When I first agreed to become a critic, some 17 years ago, I was unsure of my ability to do the job. I knew I could write but I had no training, and while I had gone to musicals, especially Gilbert & Sullivan for most of my life, my experience with straight theater was quite limited. I had never studied playwrights like Ibsen or Wilder, or any of the classic French comedies by Moliere and others. And I knew I didn't like Shakespeare. This did not seem to make me the most logical choice for the job.
But I decided to try it and over 17 years, I have seen a lot, learned a lot, and even have learned to enjoy Shakespeare. We see about 60 shows a year. My comfort zone is still musical theater, and those reviews come quickly when I get home, but I seem to have been able to express my opinion in an entertaining and helpful manner.
When I read other critics, I realize that I would never pass in a big city newspaper, but I have had a lot of very positive feedback and I enjoy what I do. Most of the time.
But I do have an Achilles heel. I know nothing about dance and am asked twice a year to review a concert given by our local Pamela Trokanski Dance Theatre. We've known Pamela for most of our time in Davis and the first time she asked me to review one of her shows, I confessed that I knew nothing about dance.

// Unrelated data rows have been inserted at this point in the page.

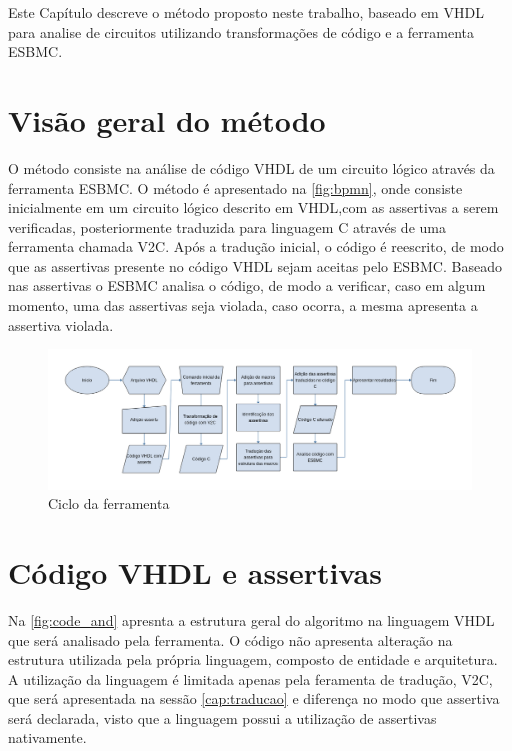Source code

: \label{chapter:metodo}
Este Capítulo descreve o método proposto neste trabalho, baseado em VHDL para analise de circuitos utilizando transformações de código e a ferramenta ESBMC.

\section{Visão geral do método}
O método consiste na análise de código VHDL de um circuito lógico através da ferramenta ESBMC. O método é apresentado na \autoref{fig:bpmn}, onde consiste inicialmente em um circuito lógico descrito em VHDL,com as assertivas a serem verificadas, posteriormente traduzida para linguagem C através de uma ferramenta chamada V2C. Após a tradução inicial, o código é reescrito, de modo que as assertivas presente no código VHDL sejam aceitas pelo ESBMC. Baseado nas assertivas o ESBMC analisa o código, de modo a verificar, caso em algum momento, uma das assertivas seja violada, caso ocorra, a mesma apresenta a assertiva violada.

\begin{figure}[htb]
	\begin{center}
    \caption{\label{fig:bpmn}Ciclo da ferramenta}
	\includegraphics[scale=0.4]{Figuras/bpmn.png}
	\end{center}
\end{figure}

\section{\label{cap:vhdl_assertivas}Código VHDL e assertivas}
\par
Na \autoref{fig:code_and} apresnta a estrutura geral do algoritmo na linguagem VHDL que será analisado pela ferramenta. O código não apresenta alteração na estrutura utilizada pela própria linguagem, composto de entidade e arquitetura. A utilização da linguagem é limitada apenas pela feramenta de tradução, V2C, que será apresentada na sessão \autoref{cap:traducao} e diferença no modo que assertiva será declarada, visto que a linguagem possui a utilização de assertivas nativamente.

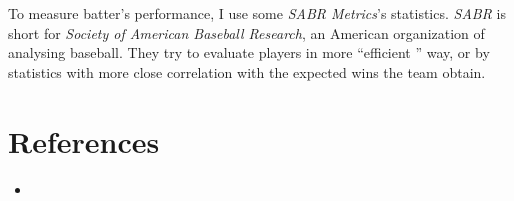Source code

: \documentclass[dvipdfmx]{article}
\begin{document}
To measure batter's performance, I use some \textit{SABR
Metrics}'s statistics. \textit{SABR} is short for \textit{Society
of American Baseball Research}, an American organization of
analysing baseball. They try to evaluate players in more ``efficient ''
way,  or by statistics with more close correlation with the
expected wins the team obtain.

\section{References}
\small
\begin{itemize}
  \item
\end{itemize}
\end{document}
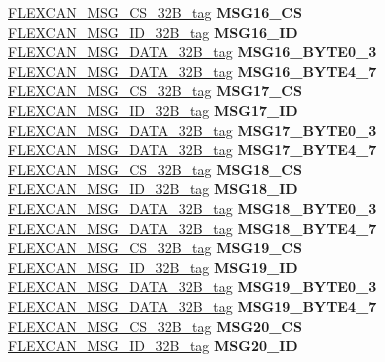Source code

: \begin{DoxyCompactItemize}
\begin{tabbing}
\>\>\mbox{\hyperlink{unionFLEXCAN__MSG__CS__32B__tag}{FLEXCAN\_MSG\_CS\_32B\_tag}} {\bfseries MSG16\_CS}\\
\>\>\mbox{\hyperlink{unionFLEXCAN__MSG__ID__32B__tag}{FLEXCAN\_MSG\_ID\_32B\_tag}} {\bfseries MSG16\_ID}\\
\>\>\mbox{\hyperlink{unionFLEXCAN__MSG__DATA__32B__tag}{FLEXCAN\_MSG\_DATA\_32B\_tag}} {\bfseries MSG16\_BYTE0\_3}\\
\>\>\mbox{\hyperlink{unionFLEXCAN__MSG__DATA__32B__tag}{FLEXCAN\_MSG\_DATA\_32B\_tag}} {\bfseries MSG16\_BYTE4\_7}\\
\>\>\mbox{\hyperlink{unionFLEXCAN__MSG__CS__32B__tag}{FLEXCAN\_MSG\_CS\_32B\_tag}} {\bfseries MSG17\_CS}\\
\>\>\mbox{\hyperlink{unionFLEXCAN__MSG__ID__32B__tag}{FLEXCAN\_MSG\_ID\_32B\_tag}} {\bfseries MSG17\_ID}\\
\>\>\mbox{\hyperlink{unionFLEXCAN__MSG__DATA__32B__tag}{FLEXCAN\_MSG\_DATA\_32B\_tag}} {\bfseries MSG17\_BYTE0\_3}\\
\>\>\mbox{\hyperlink{unionFLEXCAN__MSG__DATA__32B__tag}{FLEXCAN\_MSG\_DATA\_32B\_tag}} {\bfseries MSG17\_BYTE4\_7}\\
\>\>\mbox{\hyperlink{unionFLEXCAN__MSG__CS__32B__tag}{FLEXCAN\_MSG\_CS\_32B\_tag}} {\bfseries MSG18\_CS}\\
\>\>\mbox{\hyperlink{unionFLEXCAN__MSG__ID__32B__tag}{FLEXCAN\_MSG\_ID\_32B\_tag}} {\bfseries MSG18\_ID}\\
\>\>\mbox{\hyperlink{unionFLEXCAN__MSG__DATA__32B__tag}{FLEXCAN\_MSG\_DATA\_32B\_tag}} {\bfseries MSG18\_BYTE0\_3}\\
\>\>\mbox{\hyperlink{unionFLEXCAN__MSG__DATA__32B__tag}{FLEXCAN\_MSG\_DATA\_32B\_tag}} {\bfseries MSG18\_BYTE4\_7}\\
\>\>\mbox{\hyperlink{unionFLEXCAN__MSG__CS__32B__tag}{FLEXCAN\_MSG\_CS\_32B\_tag}} {\bfseries MSG19\_CS}\\
\>\>\mbox{\hyperlink{unionFLEXCAN__MSG__ID__32B__tag}{FLEXCAN\_MSG\_ID\_32B\_tag}} {\bfseries MSG19\_ID}\\
\>\>\mbox{\hyperlink{unionFLEXCAN__MSG__DATA__32B__tag}{FLEXCAN\_MSG\_DATA\_32B\_tag}} {\bfseries MSG19\_BYTE0\_3}\\
\>\>\mbox{\hyperlink{unionFLEXCAN__MSG__DATA__32B__tag}{FLEXCAN\_MSG\_DATA\_32B\_tag}} {\bfseries MSG19\_BYTE4\_7}\\
\>\>\mbox{\hyperlink{unionFLEXCAN__MSG__CS__32B__tag}{FLEXCAN\_MSG\_CS\_32B\_tag}} {\bfseries MSG20\_CS}\\
\>\>\mbox{\hyperlink{unionFLEXCAN__MSG__ID__32B__tag}{FLEXCAN\_MSG\_ID\_32B\_tag}} {\bfseries MSG20\_ID}\\

\end{tabbing}
\end{DoxyCompactItemize}
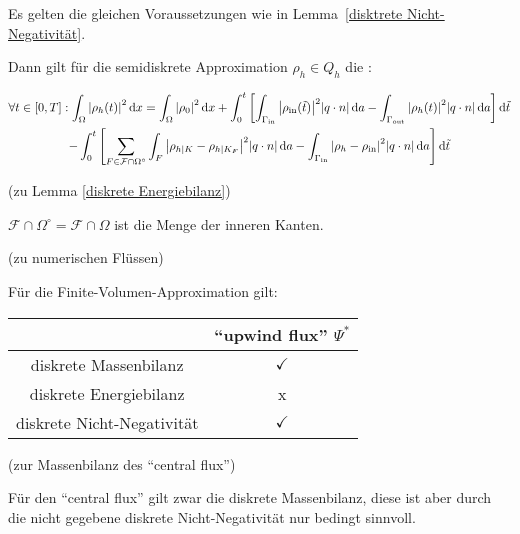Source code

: \begin{Lemma} \label{diskrete Energiebilanz}	Es gelten die gleichen Voraussetzungen wie in Lemma~\ref{disktrete Nicht-Negativität}.
	
	Dann gilt für die semidiskrete Approximation $ \rho_h \in Q_h $ die :
	
	\begin{gather*}
		\forall t \in [0,T]: \int_\Omega \abs{\rho_h(t)}^2 \diff x = \int_\Omega \abs{\rho_0}^2 \diff x + \int_{0}^{t} \left[ \int_{\Gammain} \abs{\rhoin(\tilde{t})}^2 \abs{q \cdot n} \diff a - \int_{\Gammaout} \abs{\rho_h(t)}^2 \abs{q \cdot n} \diff a \right] \diff \tilde{t} \\
		 -\int_0^t \left[ \sum_{F\in \mathcal{F} \cap \Omega^\circ} \int_F \abs{\rho_{h|K} - \rho_{h|K_F}}^2 \abs{q \cdot n} \diff a - \int_{\Gammain} \abs{\rho_h - \rhoin}^2 \abs{q\cdot n} \diff a \right] \diff \tilde{t}
	\end{gather*}
	
\end{Lemma}
 
 
 \begin{remark}(zu Lemma \ref{diskrete Energiebilanz})
 	
 	$ \mathcal{F} \cap \Omega^\circ = \mathcal{F} \cap \Omega $ ist die Menge der inneren Kanten.
 \end{remark}

\begin{remark}(zu numerischen Flüssen)
	

	Für die Finite-Volumen-Approximation gilt:
    \begin{center}
	\begin{tabular}{c || c }
		&\enquote{upwind flux} $ \Psi^* $   \\ \hline 
		diskrete Massenbilanz & $\checkmark$  \\ \hline
		diskrete Energiebilanz & x  \\ \hline
		diskrete Nicht-Negativität & $\checkmark$   \\
	\end{tabular}
    \end{center}
\end{remark}
\begin{remark}(zur Massenbilanz des \enquote{central flux})

  Für den \enquote{central flux} gilt zwar die diskrete Massenbilanz, diese ist aber durch die nicht gegebene diskrete Nicht-Negativität nur bedingt sinnvoll. 
\end{remark}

She told me that made me perfect to review her shows, which are intended to appeal to anybody, even people like me.
So I've stumbled through several of her shows and though when I re-read my reviews I sometimes cringe, I think I've managed to serve her well. But I still never feel comfortable. I'm always happy when her shows come on a weekend when I have two or three other shows to review and am unable to make it to her performance.
This weekend, we went to her latest fall concert, Turning Corners. I was all prepared this time. I took copious notes (none of which I could decipher when I got home!!) The review is written and submitted but, as always, I feel uncomfortable hoping that I got it right.
The theme for this show is exploring what happens when you look at familiar scenes from a different perspective. You take the same road to work every day but what happens if you suddenly take a different street. What will you find?
(The amazing thing about this group of 8 dancers is that the youngest, young Asher Habicht is only 9 years old. I don't know how long he has been dancing, but this is the third year I have reviewed him. He's as talented as the adults with whom he dances. The oldest in the group is Allegra Silberstein, who is 87 and who has been dancing with Pamela for many years -- both Asher and Allegra are on the right side of this photo)
Trokanski's choreography is always athletic and wonderfully synchronized...and also fun.
We enjoyed the show and were surprised to find one of my colleagues from the News and Review also there, with his wife. They suggested we go out for dinner together, which we did. Jim and I know each other only through emails and passing in various theaters. It was nice to get to know them both a bit more personally over Thai food.